I’m very much not interested in what a particular framing is or should we frame things in terms of the benefits of climate action versus the harms of climate change. People debate that, it’s a tactical question. It’s not that it’s not important -- the environmental community can really focus on those questions, but this podcast is something different.  

Environmental advocacy was my first job out of college. I spent five years working for an environmental group in New York, went to law school and then before I came here I started up a think tank that had a pretty substantial advocacy component. One thing I thought to myself in my 20s was, you can spend 100 hours thinking about tactics, but you can have an equal amount of improvement in your performance if you spend 10 hours thinking about strategy. And you can have the same amount of improvement if you think one hour about what your goals are. Because if you get your goals one degree off, that’s a huge problem because all your strategy is oriented towards a goal that’s not quite right. And if you get your strategy off then you’re supplementing them with tactics, that even if successful are going to achieve strategic ends that are a little bit off. And they’re going to be for a slightly incorrect goal.

CM: So the degree of divergence just increases as you proceed with your campaign.

ML: It’s like a boat. At the beginning of your journey, you’re one degree off, you’re going to land in Africa rather than Europe. Whereas at the end of the journey if you’re one degree off, it doesn’t matter. In any case, it’s important to think tactically and strategically and important to think about your goals. This podcast is pitched at the highest level of abstraction which is – how do we think about goals? Not even what goals should we have, but how should we think about that question.
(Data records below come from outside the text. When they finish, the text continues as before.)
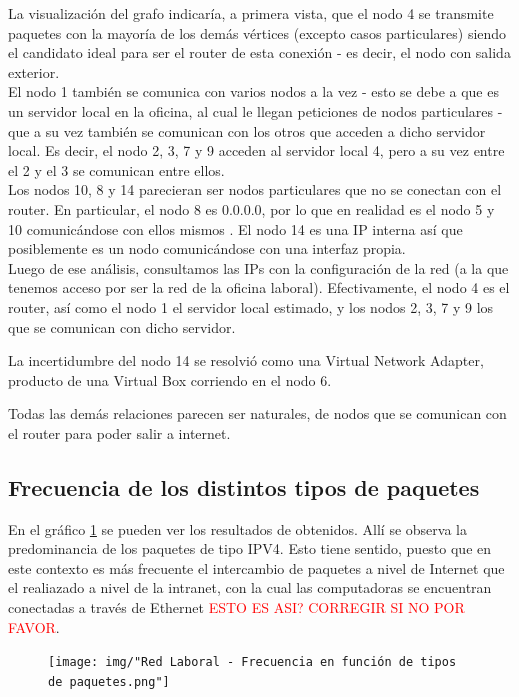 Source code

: La visualización del grafo indicaría, a primera vista, que el nodo 4 se transmite paquetes con la mayoría de los demás vértices (excepto casos particulares) siendo el candidato ideal para ser el router de esta conexión - es decir, el nodo con salida exterior.\\

El nodo 1 también se comunica con varios nodos a la vez - esto se debe a que es un servidor local en la oficina, al cual le llegan peticiones de nodos particulares - que a su vez también se comunican con los otros que acceden a dicho servidor local. Es decir, el nodo 2, 3, 7 y 9 acceden al servidor local 4, pero a su vez entre el 2 y el 3 se comunican entre ellos.\\

Los nodos 10, 8 y 14 parecieran ser nodos particulares que no se conectan con el router. En particular, el nodo 8 es 0.0.0.0, por lo que en realidad es el nodo 5 y 10 comunicándose con ellos mismos . El nodo 14 es una IP interna así que posiblemente es un nodo comunicándose con una interfaz propia.\\

Luego de ese análisis, consultamos las IPs con la configuración de la red (a la que tenemos acceso por ser la red de la oficina laboral). Efectivamente, el nodo 4 es el router, así como el nodo 1 el servidor local estimado, y los nodos 2, 3, 7 y 9 los que se comunican con dicho servidor.

La incertidumbre del nodo 14 se resolvió como una Virtual Network Adapter, producto de una Virtual Box corriendo en el nodo 6.

Todas las demás relaciones parecen ser naturales, de nodos que se comunican con el router para poder salir a internet.

\subsection{Frecuencia de los distintos tipos de paquetes}

En el gráfico \ref{laboral:paquetes} se pueden ver los resultados de obtenidos. Allí se observa la predominancia de los paquetes de tipo IPV4. Esto tiene sentido, puesto que en este contexto es más frecuente el intercambio de paquetes a nivel de Internet que el realiazado a nivel de la intranet, con la cual las computadoras se encuentran conectadas a través de Ethernet \textcolor{red}{ESTO ES ASI? CORREGIR SI NO POR FAVOR}.

\begin{figure}[h!]
    \centering                                                       
    \texttt{[image: img/"Red Laboral - Frecuencia en función de tipos de paquetes.png"]}
    \caption{}
    \label{laboral:paquetes}
\end{figure}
So in that sense it’s very removed from the day-to-day of climate politics and policy. Part of my hope is that it’s actually refreshing to take a step out of the tactical and day-to-day and say it’s fun to think about things like what is the right way to think about species, do we owe them an ethical obligation, how should we be modeling this stuff, and are people acting of free will or just responding to their social environment. I think people in the policy trenches can still enjoy these conversations and come away from them energized and excited to return to their work. It’s sometimes nice to have that broader context, use your brain in a different way and be reminded why you care about this stuff in the first place.

CM: Who would you in your wildest dreams want to interview for Free Range? Is there anybody out there who would be your top guest?

ML: Honestly, Elizabeth Kolbert was early on and she was on a list that I wrote at the beginning of the podcast for “maybe someday.” I was super fortunate to get her on the podcast early on so it’s kind of tough to come up with who the second would be. Because you could say someone like Bill McKibben, but it’s really not a Bill McKibben-kind of podcast. I mean, a former EPA (Environmental Protection Agency) administrator would be interesting, but that’s a little bit in the weeds.

CM: How about globally? Are you doing an internationally?

ML: I had an Australian on the show. Nick Agar, a philosopher.

CM: Maybe you could branch out into that?

ML: Yeah, I think that’s interesting. The conversation is different in Europe and in India. It would be interesting. I’d have to figure out who exactly… I’m pretty enmeshed in the US discourse.

CM: How long will you keep doing the podcast?

ML: Good question. I’ve set a goal of 100 episodes and then will reassess whether this is a good use of my time. I’ve been enjoying it and if I stop enjoying it I would quit, frankly. I think at 100 episodes, I’ll see if people are finding this helpful. I’m not going to run out of interesting people to talk to, that’s for sure. So as long as my dean thinks this is a good use of my time, I think I’ll keep doing it.